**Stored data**
*** Block opens ***
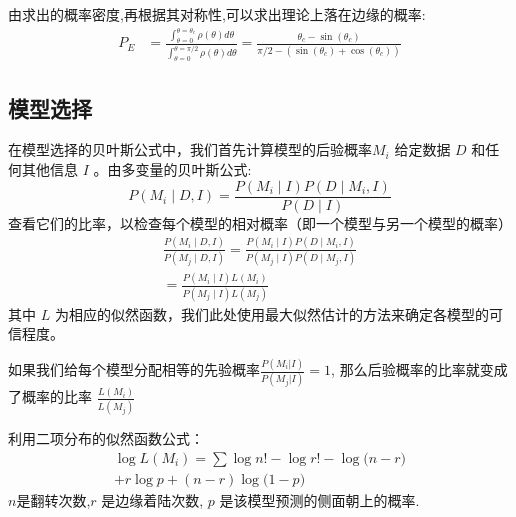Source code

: \documentclass[UTF8]{gapd}
\begin{document}
由求出的概率密度,再根据其对称性,可以求出理论上落在边缘的概率:
\begin{equation}
\begin{aligned}
P_{E} &=\frac{\int_{\theta=0}^{\theta=\theta_{c}} \rho(\theta) d \theta}{\int_{\theta=0}^{\theta=\pi / 2} \rho(\theta) d \theta}
=\frac{\theta_{c}-\sin \left(\theta_{c}\right)}{\pi / 2-\left(\sin \left(\theta_{c}\right)+\cos \left(\theta_{c}\right)\right)}
\end{aligned}
\end{equation}
\subsection{模型选择}
在模型选择的贝叶斯公式中，我们首先计算模型的后验概率$M_{i}$      给定数据 $D$   和任何其他信息  $I$  。由多变量的贝叶斯公式:
\begin{equation}
P\left(M_{i} \mid D, I\right)=\frac{P\left(M_{i} \mid I\right) P\left(D \mid M_{i}, I\right)}{P(D \mid I)}
\end{equation}
查看它们的比率，以检查每个模型的相对概率（即一个模型与另一个模型的概率）
\begin{equation}
\begin{gathered}
\frac{P\left(M_{i} \mid D, I\right)}{P\left(M_{j} \mid D, I\right)}=\frac{P\left(M_{i} \mid I\right) P\left(D \mid M_{i}, I\right)}{P\left(M_{j} \mid I\right) P\left(D \mid M_{j}, I\right)} \\
=\frac{P\left(M_{i} \mid I\right) L\left(M_{i}\right)}{P\left(M_{j} \mid I\right) L\left(M_{j}\right)}
\end{gathered}
\end{equation}
其中   $L$  为相应的似然函数，我们此处使用最大似然估计的方法来确定各模型的可信程度。

如果我们给每个模型分配相等的先验概率$\frac{P(M_i|I)}{P(M_j|I)}=1$,
那么后验概率的比率就变成了概率的比率  $\frac{L(M_i)}{L(M_j)}$

利用二项分布的似然函数公式：
\begin{equation}
\begin{gathered}
\log L\left( M_i \right) =\sum{\log}n!-\log r!-\log\mathrm{(}n-r)
\\
+r\log p+(n-r)\log\mathrm{(}1-p)
\end{gathered}
\end{equation}
$n$是翻转次数,$r$    是边缘着陆次数,  $p$  是该模型预测的侧面朝上的概率.
\end{document}
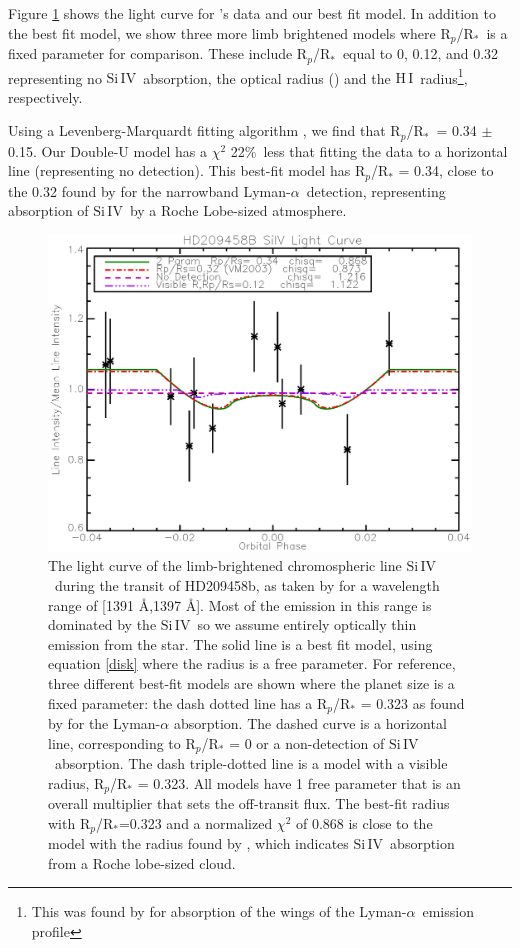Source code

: \documentclass[manuscript]{aastex}
\newcommand{\hi}{\ensuremath{\mathrm{H}\,\scriptstyle \mathrm{I}}}
\newcommand{\siIV}{\ensuremath{\mathrm{Si}\,\scriptstyle \mathrm{IV}}}
\newcommand{\p}{R$_p$/R$_*$}
\newcommand{\lya}{Lyman-$\alpha$}
\begin{document}
Figure \ref{lightc} shows the light curve for \citet{vidmad}'s data and our best fit model. In addition to the best fit model, we show three more limb brightened models where \p\ is a fixed parameter for comparison. These include \p\ equal to 0, 0.12, and 0.32 representing no \siIV\ absorption, the optical radius (\citep{knutsonprop}) and the \hi\ radius\footnote{This was found by \citet{vidmad} for absorption of the wings of the \lya\ emission profile}, respectively.

Using a Levenberg-Marquardt fitting algorithm \citep{mpfit}, we find that \p\ = 0.34 $\pm$ 0.15. 
Our Double-U model has a $\chi^2$  22\%\ less that fitting the data to
a horizontal line (representing no detection). This best-fit model has
R$_p$/R$_*$ = 0.34, close to the 0.32 found by \citet{vidmad} for the narrowband \lya\ detection, representing absorption of \siIV\ by a Roche Lobe-sized atmosphere.


\begin{figure}[!ht]
\begin{center}
\includegraphics[width=0.5 \textwidth]{hd209458.eps}
\caption{The light curve of the limb-brightened chromospheric line \siIV\ during the transit of HD209458b, as taken by \citet{vidmad} for a wavelength range of [1391 \AA,1397 \AA]. Most of the emission in this range is dominated by the \siIV\, so we assume entirely optically thin emission from the star. The solid line is a best fit model, using equation \ref{disk} where the radius is a free parameter. For reference, three different best-fit models are shown where the planet size is a fixed parameter: the dash dotted line has a R$_p$/R$_*$ = 0.323 as found by \citet{vidmad} for the Lyman-$\alpha$ absorption. The dashed curve is a horizontal line, corresponding to R$_p$/R$_*$ = 0 or a non-detection of \siIV\ absorption. The dash triple-dotted line is a model with a visible radius, R$_p$/R$_*$ = 0.323. All models have 1 free parameter that is an overall multiplier that sets the off-transit flux. The best-fit radius with R$_p$/R$_*$=0.323 and a normalized $\chi^2$ of 0.868 is close to the model with the radius found by \citet{vidmad}, which indicates \siIV\ absorption from a Roche lobe-sized cloud. }
\end{center}
\label{lightc}
\end{figure}
\end{document}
*** Block closes ***
**AIM OF THE EXERCISE**
Look through the entries above. Copy out every line holding the word "sized".

**OUTPUT FOR THIS EXERCISE**
R$_p$/R$_*$ = 0.34, close to the 0.32 found by \citet{vidmad} for the narrowband \lya\ detection, representing absorption of \siIV\ by a Roche Lobe-sized atmosphere.
\caption{The light curve of the limb-brightened chromospheric line \siIV\ during the transit of HD209458b, as taken by \citet{vidmad} for a wavelength range of [1391 \AA,1397 \AA]. Most of the emission in this range is dominated by the \siIV\, so we assume entirely optically thin emission from the star. The solid line is a best fit model, using equation \ref{disk} where the radius is a free parameter. For reference, three different best-fit models are shown where the planet size is a fixed parameter: the dash dotted line has a R$_p$/R$_*$ = 0.323 as found by \citet{vidmad} for the Lyman-$\alpha$ absorption. The dashed curve is a horizontal line, corresponding to R$_p$/R$_*$ = 0 or a non-detection of \siIV\ absorption. The dash triple-dotted line is a model with a visible radius, R$_p$/R$_*$ = 0.323. All models have 1 free parameter that is an overall multiplier that sets the off-transit flux. The best-fit radius with R$_p$/R$_*$=0.323 and a normalized $\chi^2$ of 0.868 is close to the model with the radius found by \citet{vidmad}, which indicates \siIV\ absorption from a Roche lobe-sized cloud. }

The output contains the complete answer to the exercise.